SAN FRANCISCO - Volunteers in Nebraska have begun receiving an experimental tuberculosis drug that developers hope will soon turn the tide against a disease that kills 2 million people annually.
The experimental therapy is the product of a novel development consortium of nonprofit organizations, U.S. government agencies and two drug makers who have come together to beat a disease that disproportionately afflicts the Third World.
Led by the New York-based Global Alliance for TB Drug Development, the group announced Tuesday that it began testing 53 healthy volunteers at a clinic in Lincoln, Neb., to determine if the drug is safe to take. If that's the case, researchers hope to begin a much larger, worldwide human experiment next year.

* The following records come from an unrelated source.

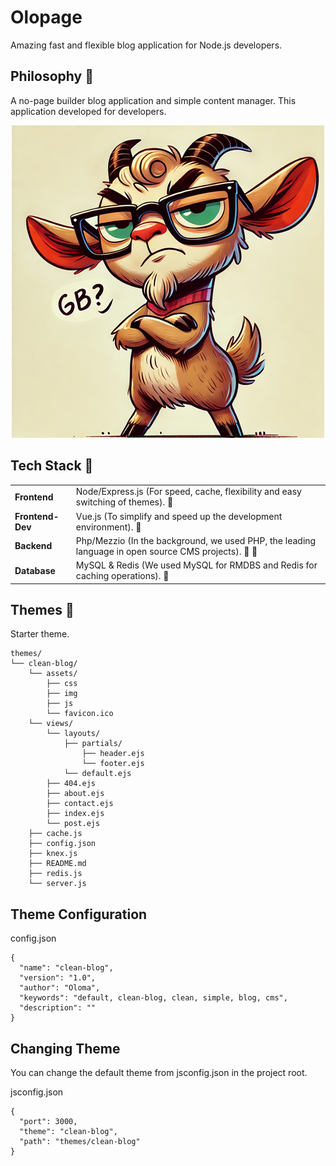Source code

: 
# Olopage

Amazing fast and flexible blog application for Node.js developers.

## Philosophy 🐧

A no-page builder blog application and simple content manager. This application developed for developers.

<p align="center">
  <img src="goat.png" border="0" />
</p>

## Tech Stack 💚

<table>
	<tbody>
		<tr>
			<td><b>Frontend</b></td>
			<td>Node/Express.js (For speed, cache, flexibility and easy switching of themes). 💪</td>
		</tr>
		<tr>
			<td><b>Frontend-Dev</b></td>
			<td>Vue.js (To simplify and speed up the development environment). 🍏</td>
		</tr>
		<tr>
			<td><b>Backend</b></td>
			<td>Php/Mezzio (In the background, we used PHP, the leading language in open source CMS projects). 👑 🐧</td>
		</tr>
		<tr>
			<td><b>Database</b></td>
			<td>MySQL & Redis (We used MySQL for RMDBS and Redis for caching operations). 🍺</td>
		</tr>
	</tbody>
</table>

## Themes 👚

Starter theme.

```
themes/
└── clean-blog/
    └── assets/
        ├── css
        ├── img
        ├── js
        └── favicon.ico
    └── views/
        └── layouts/
            ├── partials/
                ├── header.ejs
                └── footer.ejs
            └── default.ejs
        ├── 404.ejs
        ├── about.ejs
        ├── contact.ejs
        ├── index.ejs
        └── post.ejs
    ├── cache.js
    ├── config.json
    ├── knex.js
    ├── README.md
    ├── redis.js
    └── server.js
```

## Theme Configuration

config.json

```
{
  "name": "clean-blog",
  "version": "1.0",
  "author": "Oloma",
  "keywords": "default, clean-blog, clean, simple, blog, cms",
  "description": ""
}
```

## Changing Theme

You can change the default theme from jsconfig.json in the project root.

jsconfig.json

```
{
  "port": 3000,
  "theme": "clean-blog",
  "path": "themes/clean-blog"
}
```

They aim to have the drug approved for mass distribution within six years, said Dr. Mel Spigelman, head of the alliance's research and development.

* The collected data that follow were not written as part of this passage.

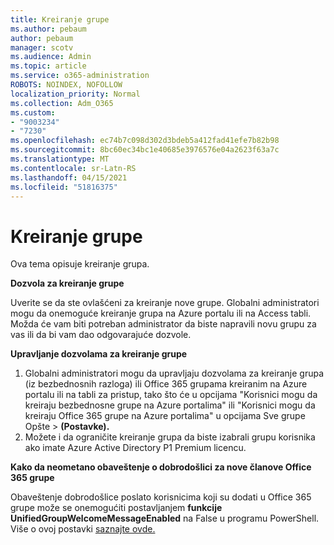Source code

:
 ```yaml
---
title: Kreiranje grupe
ms.author: pebaum
author: pebaum
manager: scotv
ms.audience: Admin
ms.topic: article
ms.service: o365-administration
ROBOTS: NOINDEX, NOFOLLOW
localization_priority: Normal
ms.collection: Adm_O365
ms.custom:
- "9003234"
- "7230"
ms.openlocfilehash: ec74b7c098d302d3bdeb5a412fad41efe7b82b98
ms.sourcegitcommit: 8bc60ec34bc1e40685e3976576e04a2623f63a7c
ms.translationtype: MT
ms.contentlocale: sr-Latn-RS
ms.lasthandoff: 04/15/2021
ms.locfileid: "51816375"
---
```

# <a name="create-a-group"></a>Kreiranje grupe

Ova tema opisuje kreiranje grupa.

**Dozvola za kreiranje grupe**

Uverite se da ste ovlašćeni za kreiranje nove grupe. Globalni administratori mogu da onemoguće kreiranje grupa na Azure portalu ili na Access tabli. Možda će vam biti potreban administrator da biste napravili novu grupu za vas ili da bi vam dao odgovarajuće dozvole.

**Upravljanje dozvolama za kreiranje grupe**

1. Globalni administratori mogu da upravljaju dozvolama za kreiranje grupa (iz bezbednosnih razloga) ili Office 365 grupama kreiranim na Azure portalu ili na tabli za pristup, tako što će u opcijama "Korisnici mogu da kreiraju bezbednosne grupe na Azure portalima" ili "Korisnici mogu da kreiraju Office 365 grupe na Azure portalima" u opcijama Sve grupe Opšte  >  **(Postavke).**
2. Možete i da ograničite kreiranje grupa da biste izabrali grupu korisnika ako imate Azure Active Directory P1 Premium licencu.

**Kako da neometano obaveštenje o dobrodošlici za nove članove Office 365 grupe**

Obaveštenje dobrodošlice poslato korisnicima koji su dodati u Office 365 grupe može se onemogućiti postavljanjem **funkcije UnifiedGroupWelcomeMessageEnabled** na False u programu PowerShell. Više o ovoj postavki [saznajte ovde.](https://docs.microsoft.com/powershell/module/exchange/set-unifiedgroup?view=exchange-ps&preserve-view=true)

Some 2 billion people around the globe are infected with the tuberculosis bacteria, which can lay dormant in its victims for years. It flares up and kills people with compromised immune systems such as the elderly, AIDS patients and others stricken with disease.
The Centers for Disease Control and Prevention reports 14,000 new cases in the United States annually.

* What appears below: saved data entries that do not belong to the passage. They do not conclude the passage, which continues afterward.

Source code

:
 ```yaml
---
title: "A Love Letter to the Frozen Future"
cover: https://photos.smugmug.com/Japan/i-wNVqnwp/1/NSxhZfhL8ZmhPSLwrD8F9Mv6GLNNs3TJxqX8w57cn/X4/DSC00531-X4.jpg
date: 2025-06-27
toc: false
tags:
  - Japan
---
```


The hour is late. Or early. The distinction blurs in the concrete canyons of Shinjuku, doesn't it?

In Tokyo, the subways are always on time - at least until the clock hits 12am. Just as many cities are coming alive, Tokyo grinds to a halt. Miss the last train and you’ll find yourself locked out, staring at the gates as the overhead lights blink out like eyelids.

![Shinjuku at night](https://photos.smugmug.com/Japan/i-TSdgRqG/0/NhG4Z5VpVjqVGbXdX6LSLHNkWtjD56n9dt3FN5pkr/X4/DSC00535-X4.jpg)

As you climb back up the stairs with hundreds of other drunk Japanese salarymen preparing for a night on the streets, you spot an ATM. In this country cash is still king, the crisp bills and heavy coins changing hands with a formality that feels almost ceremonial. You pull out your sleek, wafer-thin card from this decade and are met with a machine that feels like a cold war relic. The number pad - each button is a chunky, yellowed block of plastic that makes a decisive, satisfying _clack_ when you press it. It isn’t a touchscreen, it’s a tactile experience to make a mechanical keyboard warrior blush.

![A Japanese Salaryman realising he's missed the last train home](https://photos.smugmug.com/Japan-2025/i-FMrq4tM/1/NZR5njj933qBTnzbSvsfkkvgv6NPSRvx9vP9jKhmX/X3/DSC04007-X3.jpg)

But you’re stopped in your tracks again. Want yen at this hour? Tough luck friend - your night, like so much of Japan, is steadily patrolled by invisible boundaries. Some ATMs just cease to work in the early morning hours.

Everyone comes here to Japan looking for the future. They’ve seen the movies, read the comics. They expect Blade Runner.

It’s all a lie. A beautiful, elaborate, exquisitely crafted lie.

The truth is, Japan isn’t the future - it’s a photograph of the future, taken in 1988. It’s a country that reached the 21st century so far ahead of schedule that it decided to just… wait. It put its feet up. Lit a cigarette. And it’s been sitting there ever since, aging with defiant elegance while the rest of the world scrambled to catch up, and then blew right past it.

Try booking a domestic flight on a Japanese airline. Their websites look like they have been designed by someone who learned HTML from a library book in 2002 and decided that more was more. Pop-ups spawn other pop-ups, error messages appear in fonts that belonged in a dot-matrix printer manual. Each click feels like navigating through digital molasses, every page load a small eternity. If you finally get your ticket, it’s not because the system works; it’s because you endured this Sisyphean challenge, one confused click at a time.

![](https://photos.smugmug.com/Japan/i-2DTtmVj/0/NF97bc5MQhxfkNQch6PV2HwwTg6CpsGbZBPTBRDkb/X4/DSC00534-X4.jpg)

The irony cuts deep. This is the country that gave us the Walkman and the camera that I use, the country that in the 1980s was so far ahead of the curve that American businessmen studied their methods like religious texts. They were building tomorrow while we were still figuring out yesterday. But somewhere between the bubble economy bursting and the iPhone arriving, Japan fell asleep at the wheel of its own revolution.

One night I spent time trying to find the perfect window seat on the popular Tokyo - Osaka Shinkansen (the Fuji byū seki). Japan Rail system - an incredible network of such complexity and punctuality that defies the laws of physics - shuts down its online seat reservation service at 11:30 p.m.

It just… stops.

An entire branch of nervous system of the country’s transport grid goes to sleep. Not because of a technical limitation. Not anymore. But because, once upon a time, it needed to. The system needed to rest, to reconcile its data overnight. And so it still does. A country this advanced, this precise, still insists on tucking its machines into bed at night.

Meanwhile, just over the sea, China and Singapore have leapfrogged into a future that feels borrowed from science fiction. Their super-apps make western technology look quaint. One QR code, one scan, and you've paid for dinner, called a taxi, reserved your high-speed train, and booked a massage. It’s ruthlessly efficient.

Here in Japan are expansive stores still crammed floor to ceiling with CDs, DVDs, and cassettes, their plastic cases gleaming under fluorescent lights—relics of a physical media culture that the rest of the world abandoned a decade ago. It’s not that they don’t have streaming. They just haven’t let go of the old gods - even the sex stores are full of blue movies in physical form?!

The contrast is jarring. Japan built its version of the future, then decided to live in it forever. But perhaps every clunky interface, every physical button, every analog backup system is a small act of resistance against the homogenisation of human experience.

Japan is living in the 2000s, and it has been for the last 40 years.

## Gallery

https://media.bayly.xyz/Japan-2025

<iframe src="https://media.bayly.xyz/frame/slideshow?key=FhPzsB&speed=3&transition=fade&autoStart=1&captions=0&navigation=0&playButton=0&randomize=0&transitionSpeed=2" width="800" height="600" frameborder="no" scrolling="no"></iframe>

Antibiotics can cure tuberculosis, but the treatment can be complicated, arduous and expensive because the current defense against the wily bug involves a regimen of up to four different drugs administered for six months per case.
What's more, many strains of tuberculosis have become resistant to the available drugs.
"It has the promise to be active against these bugs that are resistant," Spigelman said.
The experimental drug, dubbed PA-824, is owned by the biotechnology company Chiron Corp. of Emeryville, Calif. Chiron sold rights to the drug for a "modest fee" to the Global Alliance in 2002 and agreed to allow the nonprofit to distribute it for free in the Third World.
The alliance took over the drug's development and researchers have found that the drug cures TB-infected animals much quicker than the currently available treatments.
"It marks a significant milestone in progress toward our goal of making treatments for TB more effective and shorter in duration," said Dr. Anthony Fauci, director of the National Institute of Allergy and Infectious Diseases.
Chiron retains the commercial rights to the drug in the developed world.